Your result should be every line of the records below that contains the word "변경하는".

— Source texts of formatted documents —
= Beginning of Section =
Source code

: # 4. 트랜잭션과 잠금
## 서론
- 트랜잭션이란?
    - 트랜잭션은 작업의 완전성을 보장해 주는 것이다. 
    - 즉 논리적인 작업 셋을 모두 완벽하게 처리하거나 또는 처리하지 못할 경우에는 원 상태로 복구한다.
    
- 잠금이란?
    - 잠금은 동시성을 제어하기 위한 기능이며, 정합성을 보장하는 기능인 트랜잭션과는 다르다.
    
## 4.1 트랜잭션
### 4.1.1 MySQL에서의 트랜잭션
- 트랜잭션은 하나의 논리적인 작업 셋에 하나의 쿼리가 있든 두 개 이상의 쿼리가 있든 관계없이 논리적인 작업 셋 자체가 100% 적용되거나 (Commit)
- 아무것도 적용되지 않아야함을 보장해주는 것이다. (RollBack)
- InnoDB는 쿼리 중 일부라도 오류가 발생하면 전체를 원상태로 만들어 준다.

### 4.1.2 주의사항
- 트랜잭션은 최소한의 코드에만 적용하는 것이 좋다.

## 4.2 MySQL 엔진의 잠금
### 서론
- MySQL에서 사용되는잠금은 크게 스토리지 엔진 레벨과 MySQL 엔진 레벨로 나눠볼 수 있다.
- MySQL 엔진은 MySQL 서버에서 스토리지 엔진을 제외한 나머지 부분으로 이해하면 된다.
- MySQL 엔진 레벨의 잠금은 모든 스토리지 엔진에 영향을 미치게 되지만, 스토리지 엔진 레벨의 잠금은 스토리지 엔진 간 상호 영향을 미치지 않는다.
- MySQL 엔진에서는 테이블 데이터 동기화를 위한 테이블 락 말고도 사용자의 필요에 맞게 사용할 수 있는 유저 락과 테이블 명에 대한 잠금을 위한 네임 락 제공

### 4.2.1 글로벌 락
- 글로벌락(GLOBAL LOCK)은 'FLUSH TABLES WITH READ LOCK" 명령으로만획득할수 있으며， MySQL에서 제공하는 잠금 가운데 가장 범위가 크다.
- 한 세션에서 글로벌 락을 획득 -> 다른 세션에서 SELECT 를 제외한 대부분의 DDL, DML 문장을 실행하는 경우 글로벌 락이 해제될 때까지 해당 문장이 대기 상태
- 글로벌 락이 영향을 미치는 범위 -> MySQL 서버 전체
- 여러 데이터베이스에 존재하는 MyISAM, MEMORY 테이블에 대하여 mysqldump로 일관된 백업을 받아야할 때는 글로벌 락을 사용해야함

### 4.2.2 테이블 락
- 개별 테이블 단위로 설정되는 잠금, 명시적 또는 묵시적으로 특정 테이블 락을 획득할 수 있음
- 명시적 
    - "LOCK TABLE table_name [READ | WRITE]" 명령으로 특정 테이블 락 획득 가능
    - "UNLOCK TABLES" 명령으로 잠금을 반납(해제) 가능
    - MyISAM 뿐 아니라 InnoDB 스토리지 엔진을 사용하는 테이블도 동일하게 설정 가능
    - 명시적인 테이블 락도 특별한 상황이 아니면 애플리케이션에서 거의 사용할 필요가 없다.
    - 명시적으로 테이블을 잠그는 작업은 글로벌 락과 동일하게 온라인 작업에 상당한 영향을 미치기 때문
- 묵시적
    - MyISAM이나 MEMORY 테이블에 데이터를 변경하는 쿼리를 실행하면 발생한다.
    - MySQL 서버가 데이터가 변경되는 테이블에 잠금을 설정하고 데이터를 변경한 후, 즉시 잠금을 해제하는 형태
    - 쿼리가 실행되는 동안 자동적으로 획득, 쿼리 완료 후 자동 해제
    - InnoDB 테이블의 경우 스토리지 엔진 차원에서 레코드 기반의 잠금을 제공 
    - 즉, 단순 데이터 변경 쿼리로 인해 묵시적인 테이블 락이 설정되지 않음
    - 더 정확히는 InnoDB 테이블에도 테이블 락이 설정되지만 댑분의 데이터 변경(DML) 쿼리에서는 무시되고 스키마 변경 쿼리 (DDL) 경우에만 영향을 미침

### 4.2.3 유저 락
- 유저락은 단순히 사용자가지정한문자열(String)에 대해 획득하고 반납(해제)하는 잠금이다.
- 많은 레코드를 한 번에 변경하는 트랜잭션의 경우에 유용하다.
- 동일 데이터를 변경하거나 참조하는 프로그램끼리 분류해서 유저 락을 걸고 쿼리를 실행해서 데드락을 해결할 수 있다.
= End of Section =
— SOLUTION —
    - MyISAM이나 MEMORY 테이블에 데이터를 변경하는 쿼리를 실행하면 발생한다.
- 많은 레코드를 한 번에 변경하는 트랜잭션의 경우에 유용하다.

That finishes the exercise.